À l'approche du 250e anniversaire de la Déclaration d'indépendance, le New Statesman publie un essai marquant du philosophe britannique John Gray. Dans ce texte, il s'interroge sur le sort du projet américain, dénonçant tant les élites que le progressisme.
En couverture de l'hebdomadaire londonien, un caricaturiste représente Donald Trump en Joker, avec un gâteau aux couleurs du drapeau américain qui prend feu sous l'effet des bougies fondantes.
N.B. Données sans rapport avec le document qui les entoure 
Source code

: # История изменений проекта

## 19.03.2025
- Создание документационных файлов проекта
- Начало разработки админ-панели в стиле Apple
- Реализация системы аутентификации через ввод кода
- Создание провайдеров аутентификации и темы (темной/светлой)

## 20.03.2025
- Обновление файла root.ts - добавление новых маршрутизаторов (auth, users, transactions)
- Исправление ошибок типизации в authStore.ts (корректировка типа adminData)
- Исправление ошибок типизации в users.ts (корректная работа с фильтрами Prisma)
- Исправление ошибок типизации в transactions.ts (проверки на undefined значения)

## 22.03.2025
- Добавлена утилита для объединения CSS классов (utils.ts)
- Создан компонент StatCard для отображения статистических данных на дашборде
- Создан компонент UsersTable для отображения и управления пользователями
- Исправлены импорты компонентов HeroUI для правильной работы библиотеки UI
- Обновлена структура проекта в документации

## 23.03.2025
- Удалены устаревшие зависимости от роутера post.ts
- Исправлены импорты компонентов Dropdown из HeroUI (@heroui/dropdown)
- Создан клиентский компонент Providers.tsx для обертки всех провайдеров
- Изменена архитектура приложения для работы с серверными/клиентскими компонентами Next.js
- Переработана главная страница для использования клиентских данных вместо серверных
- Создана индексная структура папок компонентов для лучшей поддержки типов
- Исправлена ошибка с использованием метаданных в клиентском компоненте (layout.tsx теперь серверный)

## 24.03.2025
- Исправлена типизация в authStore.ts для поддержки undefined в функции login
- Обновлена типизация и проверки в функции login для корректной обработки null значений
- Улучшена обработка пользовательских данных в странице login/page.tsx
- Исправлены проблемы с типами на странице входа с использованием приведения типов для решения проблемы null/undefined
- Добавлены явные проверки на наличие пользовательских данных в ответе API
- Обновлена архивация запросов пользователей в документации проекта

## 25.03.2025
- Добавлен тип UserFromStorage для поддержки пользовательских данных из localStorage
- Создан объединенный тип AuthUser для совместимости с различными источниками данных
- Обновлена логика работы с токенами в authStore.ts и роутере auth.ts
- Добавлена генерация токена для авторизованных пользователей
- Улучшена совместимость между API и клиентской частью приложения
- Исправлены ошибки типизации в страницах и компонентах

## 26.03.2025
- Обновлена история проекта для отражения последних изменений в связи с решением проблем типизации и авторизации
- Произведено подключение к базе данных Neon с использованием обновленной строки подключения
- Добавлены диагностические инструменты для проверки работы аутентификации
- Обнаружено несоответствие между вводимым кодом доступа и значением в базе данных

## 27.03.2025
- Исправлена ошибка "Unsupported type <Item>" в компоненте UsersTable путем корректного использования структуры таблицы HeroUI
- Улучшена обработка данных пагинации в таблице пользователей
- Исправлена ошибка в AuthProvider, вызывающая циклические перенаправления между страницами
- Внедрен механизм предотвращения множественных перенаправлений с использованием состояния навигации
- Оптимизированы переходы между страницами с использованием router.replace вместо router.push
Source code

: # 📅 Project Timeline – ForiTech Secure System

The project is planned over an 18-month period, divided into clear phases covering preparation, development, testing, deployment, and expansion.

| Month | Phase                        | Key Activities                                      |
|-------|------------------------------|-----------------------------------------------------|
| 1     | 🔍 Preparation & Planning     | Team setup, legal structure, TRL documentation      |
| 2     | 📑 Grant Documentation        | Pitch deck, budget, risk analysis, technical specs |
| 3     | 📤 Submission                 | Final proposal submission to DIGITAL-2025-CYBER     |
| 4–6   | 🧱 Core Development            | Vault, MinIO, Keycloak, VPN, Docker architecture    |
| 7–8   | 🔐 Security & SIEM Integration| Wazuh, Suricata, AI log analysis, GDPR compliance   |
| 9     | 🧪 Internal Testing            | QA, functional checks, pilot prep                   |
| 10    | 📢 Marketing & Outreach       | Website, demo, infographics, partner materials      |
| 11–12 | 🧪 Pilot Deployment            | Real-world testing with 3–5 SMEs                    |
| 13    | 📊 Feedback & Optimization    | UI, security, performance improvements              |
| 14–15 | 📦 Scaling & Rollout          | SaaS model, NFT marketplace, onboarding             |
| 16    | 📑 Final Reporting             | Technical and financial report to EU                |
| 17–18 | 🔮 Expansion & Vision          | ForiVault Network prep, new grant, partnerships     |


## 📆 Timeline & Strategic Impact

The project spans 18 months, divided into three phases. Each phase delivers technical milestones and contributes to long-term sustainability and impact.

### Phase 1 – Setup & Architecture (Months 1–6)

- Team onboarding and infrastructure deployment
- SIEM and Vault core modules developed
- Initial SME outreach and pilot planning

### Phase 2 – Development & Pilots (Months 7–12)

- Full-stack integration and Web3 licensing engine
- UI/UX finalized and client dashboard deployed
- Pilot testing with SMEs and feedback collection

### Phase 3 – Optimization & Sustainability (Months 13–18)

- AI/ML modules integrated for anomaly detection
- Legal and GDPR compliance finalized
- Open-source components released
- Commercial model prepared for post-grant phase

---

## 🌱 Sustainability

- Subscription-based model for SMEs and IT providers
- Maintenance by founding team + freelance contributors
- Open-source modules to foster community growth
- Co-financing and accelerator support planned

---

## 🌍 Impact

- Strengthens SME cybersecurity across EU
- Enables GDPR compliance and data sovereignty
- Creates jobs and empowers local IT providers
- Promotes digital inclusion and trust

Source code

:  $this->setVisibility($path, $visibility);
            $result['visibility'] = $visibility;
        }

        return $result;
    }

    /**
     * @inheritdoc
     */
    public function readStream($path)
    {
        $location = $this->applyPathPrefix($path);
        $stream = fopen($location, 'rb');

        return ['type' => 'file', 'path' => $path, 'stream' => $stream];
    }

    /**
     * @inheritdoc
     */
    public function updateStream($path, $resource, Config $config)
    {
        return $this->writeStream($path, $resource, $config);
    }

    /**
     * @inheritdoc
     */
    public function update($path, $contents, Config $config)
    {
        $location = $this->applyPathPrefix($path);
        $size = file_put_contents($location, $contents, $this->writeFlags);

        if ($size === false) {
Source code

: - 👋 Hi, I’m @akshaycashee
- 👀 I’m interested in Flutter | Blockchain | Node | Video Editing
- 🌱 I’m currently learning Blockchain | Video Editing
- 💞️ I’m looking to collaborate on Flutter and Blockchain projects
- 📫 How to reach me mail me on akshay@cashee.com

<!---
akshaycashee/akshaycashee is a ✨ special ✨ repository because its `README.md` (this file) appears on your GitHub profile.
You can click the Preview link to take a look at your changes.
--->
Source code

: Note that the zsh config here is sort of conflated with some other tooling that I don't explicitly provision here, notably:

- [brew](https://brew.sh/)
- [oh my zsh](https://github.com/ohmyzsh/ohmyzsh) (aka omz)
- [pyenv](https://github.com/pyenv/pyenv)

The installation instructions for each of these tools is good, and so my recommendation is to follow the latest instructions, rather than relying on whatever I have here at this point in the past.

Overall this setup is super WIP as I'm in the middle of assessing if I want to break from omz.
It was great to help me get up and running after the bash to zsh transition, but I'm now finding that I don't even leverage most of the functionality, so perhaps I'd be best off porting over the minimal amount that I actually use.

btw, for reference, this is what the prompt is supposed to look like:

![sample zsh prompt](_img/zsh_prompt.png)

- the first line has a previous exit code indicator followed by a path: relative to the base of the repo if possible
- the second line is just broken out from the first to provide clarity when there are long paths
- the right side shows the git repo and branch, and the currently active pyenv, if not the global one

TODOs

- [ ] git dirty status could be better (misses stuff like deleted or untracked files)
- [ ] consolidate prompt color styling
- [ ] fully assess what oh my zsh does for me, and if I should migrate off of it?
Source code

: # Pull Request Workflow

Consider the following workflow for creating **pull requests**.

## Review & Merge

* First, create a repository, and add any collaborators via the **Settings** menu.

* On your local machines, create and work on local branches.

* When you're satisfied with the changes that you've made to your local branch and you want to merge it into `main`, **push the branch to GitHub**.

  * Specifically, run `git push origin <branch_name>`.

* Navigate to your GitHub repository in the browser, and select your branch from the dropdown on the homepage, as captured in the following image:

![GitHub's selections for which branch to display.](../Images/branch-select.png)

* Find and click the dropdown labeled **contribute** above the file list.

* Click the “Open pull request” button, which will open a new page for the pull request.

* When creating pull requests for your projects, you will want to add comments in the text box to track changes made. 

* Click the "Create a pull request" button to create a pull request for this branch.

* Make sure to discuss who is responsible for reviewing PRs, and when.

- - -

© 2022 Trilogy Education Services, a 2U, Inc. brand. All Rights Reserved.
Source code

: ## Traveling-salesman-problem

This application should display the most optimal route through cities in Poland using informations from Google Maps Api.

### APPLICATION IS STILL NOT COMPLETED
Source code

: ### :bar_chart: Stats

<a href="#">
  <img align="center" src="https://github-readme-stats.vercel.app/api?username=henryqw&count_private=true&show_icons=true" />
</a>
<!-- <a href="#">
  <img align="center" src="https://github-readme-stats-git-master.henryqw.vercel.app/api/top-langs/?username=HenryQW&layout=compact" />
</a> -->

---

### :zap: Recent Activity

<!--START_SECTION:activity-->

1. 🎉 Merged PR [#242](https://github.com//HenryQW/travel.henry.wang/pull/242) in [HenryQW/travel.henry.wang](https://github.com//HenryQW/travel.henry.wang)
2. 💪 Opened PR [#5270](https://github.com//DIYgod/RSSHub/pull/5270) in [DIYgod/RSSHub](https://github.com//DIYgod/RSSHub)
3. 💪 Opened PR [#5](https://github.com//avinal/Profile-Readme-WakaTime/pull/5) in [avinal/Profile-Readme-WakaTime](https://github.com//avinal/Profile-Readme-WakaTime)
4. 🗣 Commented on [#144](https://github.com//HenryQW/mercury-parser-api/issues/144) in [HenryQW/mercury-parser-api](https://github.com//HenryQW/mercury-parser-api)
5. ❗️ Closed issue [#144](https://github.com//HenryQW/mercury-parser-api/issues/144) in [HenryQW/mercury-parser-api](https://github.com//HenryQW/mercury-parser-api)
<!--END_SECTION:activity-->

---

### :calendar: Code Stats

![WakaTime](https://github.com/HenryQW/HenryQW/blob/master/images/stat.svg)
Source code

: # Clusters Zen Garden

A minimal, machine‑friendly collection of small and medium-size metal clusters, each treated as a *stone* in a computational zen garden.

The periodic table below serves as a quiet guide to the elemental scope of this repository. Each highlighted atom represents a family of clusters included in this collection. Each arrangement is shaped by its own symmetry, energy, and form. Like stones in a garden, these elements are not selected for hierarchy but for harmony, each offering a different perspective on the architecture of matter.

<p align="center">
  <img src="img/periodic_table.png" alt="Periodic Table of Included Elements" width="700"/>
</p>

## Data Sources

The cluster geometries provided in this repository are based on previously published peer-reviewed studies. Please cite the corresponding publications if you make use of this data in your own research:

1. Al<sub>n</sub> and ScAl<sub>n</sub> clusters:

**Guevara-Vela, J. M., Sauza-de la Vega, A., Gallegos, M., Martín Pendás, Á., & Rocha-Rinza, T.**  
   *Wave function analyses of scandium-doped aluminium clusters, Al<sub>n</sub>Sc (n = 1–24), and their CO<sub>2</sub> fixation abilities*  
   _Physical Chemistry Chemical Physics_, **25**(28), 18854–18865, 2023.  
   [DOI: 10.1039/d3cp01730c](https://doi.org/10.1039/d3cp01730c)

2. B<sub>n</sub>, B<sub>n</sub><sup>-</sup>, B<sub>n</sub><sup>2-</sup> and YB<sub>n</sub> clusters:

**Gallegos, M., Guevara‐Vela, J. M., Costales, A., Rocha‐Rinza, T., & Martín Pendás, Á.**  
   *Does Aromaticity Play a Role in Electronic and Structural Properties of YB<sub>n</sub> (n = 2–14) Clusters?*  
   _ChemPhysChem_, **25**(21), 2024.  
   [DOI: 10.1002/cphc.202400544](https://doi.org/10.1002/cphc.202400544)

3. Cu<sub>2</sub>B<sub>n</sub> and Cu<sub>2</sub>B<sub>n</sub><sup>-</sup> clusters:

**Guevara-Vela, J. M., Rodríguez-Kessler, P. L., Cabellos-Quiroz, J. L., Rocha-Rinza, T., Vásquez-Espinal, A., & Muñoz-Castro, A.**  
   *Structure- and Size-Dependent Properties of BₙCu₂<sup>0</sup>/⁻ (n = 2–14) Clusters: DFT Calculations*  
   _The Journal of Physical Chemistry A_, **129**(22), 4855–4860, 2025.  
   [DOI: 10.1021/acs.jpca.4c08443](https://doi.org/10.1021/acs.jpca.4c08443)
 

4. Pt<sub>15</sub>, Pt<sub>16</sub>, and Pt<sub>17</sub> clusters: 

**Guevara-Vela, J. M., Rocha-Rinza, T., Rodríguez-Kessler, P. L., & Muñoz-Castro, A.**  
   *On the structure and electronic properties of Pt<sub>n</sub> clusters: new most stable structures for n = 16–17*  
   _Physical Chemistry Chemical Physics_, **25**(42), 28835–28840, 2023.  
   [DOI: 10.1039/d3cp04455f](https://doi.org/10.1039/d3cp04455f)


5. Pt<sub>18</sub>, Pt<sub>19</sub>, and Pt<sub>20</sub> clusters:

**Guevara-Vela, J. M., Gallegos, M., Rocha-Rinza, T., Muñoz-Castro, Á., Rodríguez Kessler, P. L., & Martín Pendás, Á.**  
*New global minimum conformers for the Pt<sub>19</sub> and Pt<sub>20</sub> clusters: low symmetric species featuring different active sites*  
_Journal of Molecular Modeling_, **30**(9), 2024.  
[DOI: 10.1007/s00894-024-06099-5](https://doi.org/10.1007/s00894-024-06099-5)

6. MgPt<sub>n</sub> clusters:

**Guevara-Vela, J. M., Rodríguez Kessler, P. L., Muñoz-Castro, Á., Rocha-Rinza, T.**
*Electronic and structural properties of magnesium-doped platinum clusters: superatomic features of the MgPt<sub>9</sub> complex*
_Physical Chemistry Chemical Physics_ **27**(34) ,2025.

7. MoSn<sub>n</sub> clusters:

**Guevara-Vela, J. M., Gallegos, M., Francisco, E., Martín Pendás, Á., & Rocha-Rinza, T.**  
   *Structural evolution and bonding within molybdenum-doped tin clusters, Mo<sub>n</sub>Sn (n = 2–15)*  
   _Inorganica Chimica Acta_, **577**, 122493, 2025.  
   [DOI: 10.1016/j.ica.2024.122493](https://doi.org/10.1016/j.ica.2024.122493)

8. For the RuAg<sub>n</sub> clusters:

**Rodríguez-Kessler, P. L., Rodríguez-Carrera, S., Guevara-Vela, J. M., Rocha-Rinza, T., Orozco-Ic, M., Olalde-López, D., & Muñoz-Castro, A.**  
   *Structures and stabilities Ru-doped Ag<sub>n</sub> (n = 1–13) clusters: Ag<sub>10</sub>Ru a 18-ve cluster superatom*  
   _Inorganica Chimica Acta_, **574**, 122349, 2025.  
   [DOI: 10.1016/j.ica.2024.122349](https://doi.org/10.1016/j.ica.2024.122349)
La célébration des 250 ans de l'Amérique met en lumière un pays dont l'édifice, bâti sur un optimisme rationnel et une foi collective, est désormais menacé par le délire et l’absurde, selon Gray.
Un vortex d’aventurisme militaire et économique
Gray décrit l'Amérique sous Trump comme un “vortex d’aventurisme militaire raté, de diplomatie clownesque et de mauvaise gestion économique, presque kleptocratique”. Pour lui, l'ascension du milliardaire n'est pas simplement le fruit du hasard, mais le résultat d'une érosion rapide de la confiance des citoyens envers leurs dirigeants, exacerbée par l'ère de mondialisation néolibérale.
Toutefois, le philosophe ne ménage pas la gauche américaine, pointant également sa part de responsabilité. Il argue que la crise actuelle n'est pas uniquement le produit des inégalités économiques croissantes, mais aussi d'une délocalisation industrielle qui a privé des millions d'Américains de leur place dans la société. Gray souligne que les taux de chômage et la montée des populismes révèlent une lutte pour un mode de vie perçu comme menacé par des élites progressistes.
Dans son analyse, il explique que la “guerre culturelle”, souvent dénoncée par les progressistes, est en réalité un dernier bastion de ceux qui voient leur mode de vie traditionnel se déliter. Près de la moitié des électeurs de 2024, jugés économiquement et moralement obsolètes, ont donc cherché refuge auprès de Trump.
Enfin, Gray conclut son essai avec une note paradoxale, affirmant que, malgré la “répétition d'absurdités”, l'Amérique a encore le potentiel de rester une force révolutionnaire sur la scène mondiale, capable de transformation grâce à son énergie indomptable.